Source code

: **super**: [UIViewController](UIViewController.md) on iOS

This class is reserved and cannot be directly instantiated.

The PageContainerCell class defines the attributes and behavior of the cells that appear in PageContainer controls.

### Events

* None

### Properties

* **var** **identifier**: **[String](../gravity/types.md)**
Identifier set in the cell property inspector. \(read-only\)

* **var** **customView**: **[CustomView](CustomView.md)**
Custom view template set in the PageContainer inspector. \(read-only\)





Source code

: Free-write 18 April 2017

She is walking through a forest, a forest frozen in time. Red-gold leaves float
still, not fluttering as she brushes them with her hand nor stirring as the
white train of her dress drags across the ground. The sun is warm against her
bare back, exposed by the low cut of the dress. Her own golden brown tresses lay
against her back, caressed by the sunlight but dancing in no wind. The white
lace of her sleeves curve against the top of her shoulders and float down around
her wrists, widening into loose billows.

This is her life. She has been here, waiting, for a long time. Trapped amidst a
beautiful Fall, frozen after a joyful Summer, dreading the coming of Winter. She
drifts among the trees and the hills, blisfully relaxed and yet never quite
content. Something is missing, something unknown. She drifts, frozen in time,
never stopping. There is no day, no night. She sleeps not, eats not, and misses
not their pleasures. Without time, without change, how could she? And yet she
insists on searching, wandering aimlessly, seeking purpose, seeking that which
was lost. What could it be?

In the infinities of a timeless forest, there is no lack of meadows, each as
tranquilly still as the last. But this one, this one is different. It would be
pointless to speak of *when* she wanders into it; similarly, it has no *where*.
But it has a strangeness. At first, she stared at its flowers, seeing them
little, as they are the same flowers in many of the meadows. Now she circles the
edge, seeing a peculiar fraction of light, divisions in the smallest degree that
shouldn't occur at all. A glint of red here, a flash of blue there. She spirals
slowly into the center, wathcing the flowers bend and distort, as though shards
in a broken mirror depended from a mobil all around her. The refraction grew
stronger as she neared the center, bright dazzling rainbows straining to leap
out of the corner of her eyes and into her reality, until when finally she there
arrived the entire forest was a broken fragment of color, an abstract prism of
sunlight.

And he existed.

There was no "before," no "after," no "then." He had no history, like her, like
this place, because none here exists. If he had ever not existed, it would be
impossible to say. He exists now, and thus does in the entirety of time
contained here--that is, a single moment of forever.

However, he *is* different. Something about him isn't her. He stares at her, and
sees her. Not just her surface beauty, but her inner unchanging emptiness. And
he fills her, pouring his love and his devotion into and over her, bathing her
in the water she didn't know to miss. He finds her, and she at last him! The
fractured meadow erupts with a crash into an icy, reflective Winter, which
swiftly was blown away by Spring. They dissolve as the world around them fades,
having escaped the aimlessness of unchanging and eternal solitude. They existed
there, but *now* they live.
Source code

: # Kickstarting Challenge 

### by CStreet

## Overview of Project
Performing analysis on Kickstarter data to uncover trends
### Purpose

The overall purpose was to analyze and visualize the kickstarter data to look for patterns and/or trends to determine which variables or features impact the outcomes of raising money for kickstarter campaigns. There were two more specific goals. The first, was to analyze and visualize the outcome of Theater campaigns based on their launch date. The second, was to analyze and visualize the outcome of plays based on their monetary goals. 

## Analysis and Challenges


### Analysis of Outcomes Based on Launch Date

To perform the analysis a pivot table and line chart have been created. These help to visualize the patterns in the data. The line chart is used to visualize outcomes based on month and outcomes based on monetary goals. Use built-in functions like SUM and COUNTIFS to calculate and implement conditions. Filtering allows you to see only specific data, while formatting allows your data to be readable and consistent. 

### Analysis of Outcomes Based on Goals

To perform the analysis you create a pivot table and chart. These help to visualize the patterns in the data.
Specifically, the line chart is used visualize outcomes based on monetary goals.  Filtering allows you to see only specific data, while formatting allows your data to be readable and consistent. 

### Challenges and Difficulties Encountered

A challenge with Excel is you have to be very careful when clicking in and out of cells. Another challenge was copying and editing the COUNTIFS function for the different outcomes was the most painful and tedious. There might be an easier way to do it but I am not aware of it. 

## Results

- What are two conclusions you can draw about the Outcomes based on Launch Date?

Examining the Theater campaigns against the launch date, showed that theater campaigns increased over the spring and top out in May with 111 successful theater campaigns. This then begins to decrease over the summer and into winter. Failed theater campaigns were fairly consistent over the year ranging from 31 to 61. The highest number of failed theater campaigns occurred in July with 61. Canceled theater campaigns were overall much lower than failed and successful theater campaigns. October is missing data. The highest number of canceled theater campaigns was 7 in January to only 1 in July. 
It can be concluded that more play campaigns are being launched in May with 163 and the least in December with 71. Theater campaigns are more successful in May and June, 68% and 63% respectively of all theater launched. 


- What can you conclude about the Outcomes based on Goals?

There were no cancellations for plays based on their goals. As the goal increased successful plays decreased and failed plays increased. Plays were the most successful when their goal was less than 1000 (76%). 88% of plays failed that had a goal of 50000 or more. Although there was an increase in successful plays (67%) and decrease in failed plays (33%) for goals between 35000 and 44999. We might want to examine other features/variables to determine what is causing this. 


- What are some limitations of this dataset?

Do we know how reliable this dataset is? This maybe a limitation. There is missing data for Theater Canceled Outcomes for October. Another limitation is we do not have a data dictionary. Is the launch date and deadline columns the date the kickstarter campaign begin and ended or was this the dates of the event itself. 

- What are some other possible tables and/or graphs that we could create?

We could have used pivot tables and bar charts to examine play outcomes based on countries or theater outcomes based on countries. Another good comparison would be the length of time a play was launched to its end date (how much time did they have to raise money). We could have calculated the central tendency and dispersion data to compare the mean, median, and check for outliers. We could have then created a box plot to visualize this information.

* * * *

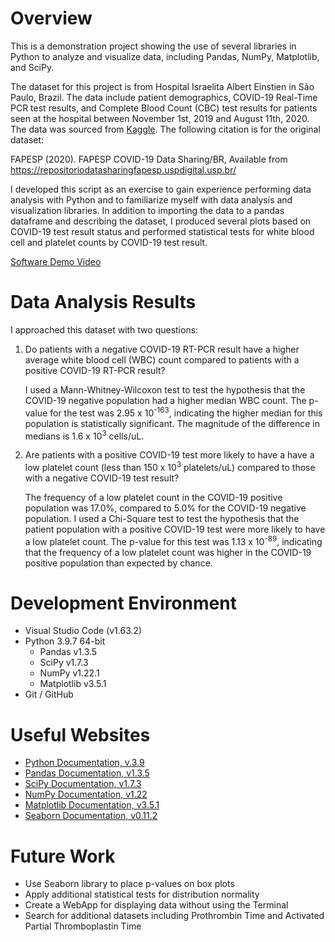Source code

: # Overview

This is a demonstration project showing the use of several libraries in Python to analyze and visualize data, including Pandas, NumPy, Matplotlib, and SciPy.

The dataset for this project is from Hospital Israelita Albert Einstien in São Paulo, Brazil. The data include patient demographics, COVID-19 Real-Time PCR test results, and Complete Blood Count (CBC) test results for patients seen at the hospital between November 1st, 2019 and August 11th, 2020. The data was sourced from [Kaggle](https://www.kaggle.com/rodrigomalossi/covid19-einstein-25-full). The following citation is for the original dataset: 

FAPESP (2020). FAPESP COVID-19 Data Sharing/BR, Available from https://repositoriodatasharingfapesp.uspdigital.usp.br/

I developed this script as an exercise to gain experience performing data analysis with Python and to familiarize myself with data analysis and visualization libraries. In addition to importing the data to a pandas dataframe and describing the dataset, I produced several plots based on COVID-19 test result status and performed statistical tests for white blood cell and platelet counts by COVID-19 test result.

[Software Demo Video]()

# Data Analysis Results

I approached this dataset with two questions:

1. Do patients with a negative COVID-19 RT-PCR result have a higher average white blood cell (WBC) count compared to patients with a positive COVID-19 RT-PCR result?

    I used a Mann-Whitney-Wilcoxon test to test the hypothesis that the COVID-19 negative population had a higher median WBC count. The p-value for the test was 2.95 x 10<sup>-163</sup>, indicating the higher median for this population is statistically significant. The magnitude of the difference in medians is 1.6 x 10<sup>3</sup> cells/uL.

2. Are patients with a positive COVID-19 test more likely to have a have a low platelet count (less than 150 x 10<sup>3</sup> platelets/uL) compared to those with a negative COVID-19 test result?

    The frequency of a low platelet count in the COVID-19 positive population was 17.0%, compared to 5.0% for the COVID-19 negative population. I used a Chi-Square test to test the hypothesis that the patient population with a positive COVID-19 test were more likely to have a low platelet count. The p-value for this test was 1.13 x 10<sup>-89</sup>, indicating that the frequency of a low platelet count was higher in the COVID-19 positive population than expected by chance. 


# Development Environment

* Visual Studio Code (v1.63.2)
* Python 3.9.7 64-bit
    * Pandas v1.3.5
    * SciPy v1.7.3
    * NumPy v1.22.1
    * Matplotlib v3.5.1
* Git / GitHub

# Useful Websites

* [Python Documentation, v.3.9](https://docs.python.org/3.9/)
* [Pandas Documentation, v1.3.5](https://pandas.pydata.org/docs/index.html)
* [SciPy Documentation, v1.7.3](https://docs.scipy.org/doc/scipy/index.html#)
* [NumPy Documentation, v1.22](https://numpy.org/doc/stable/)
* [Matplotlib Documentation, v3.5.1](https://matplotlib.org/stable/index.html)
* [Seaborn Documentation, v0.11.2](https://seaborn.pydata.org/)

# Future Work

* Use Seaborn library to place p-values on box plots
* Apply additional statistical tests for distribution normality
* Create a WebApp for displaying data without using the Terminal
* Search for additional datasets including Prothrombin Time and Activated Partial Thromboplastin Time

* * * *

Look above for the line holding "Python 3.9.7 64-bit" and the line holding "Partial Thromboplastin Time". Retype both, and every line between them, word for word and nothing else.

* Python 3.9.7 64-bit
    * Pandas v1.3.5
    * SciPy v1.7.3
    * NumPy v1.22.1
    * Matplotlib v3.5.1
* Git / GitHub

# Useful Websites

* [Python Documentation, v.3.9](https://docs.python.org/3.9/)
* [Pandas Documentation, v1.3.5](https://pandas.pydata.org/docs/index.html)
* [SciPy Documentation, v1.7.3](https://docs.scipy.org/doc/scipy/index.html#)
* [NumPy Documentation, v1.22](https://numpy.org/doc/stable/)
* [Matplotlib Documentation, v3.5.1](https://matplotlib.org/stable/index.html)
* [Seaborn Documentation, v0.11.2](https://seaborn.pydata.org/)

# Future Work

* Use Seaborn library to place p-values on box plots
* Apply additional statistical tests for distribution normality
* Create a WebApp for displaying data without using the Terminal
* Search for additional datasets including Prothrombin Time and Activated Partial Thromboplastin Time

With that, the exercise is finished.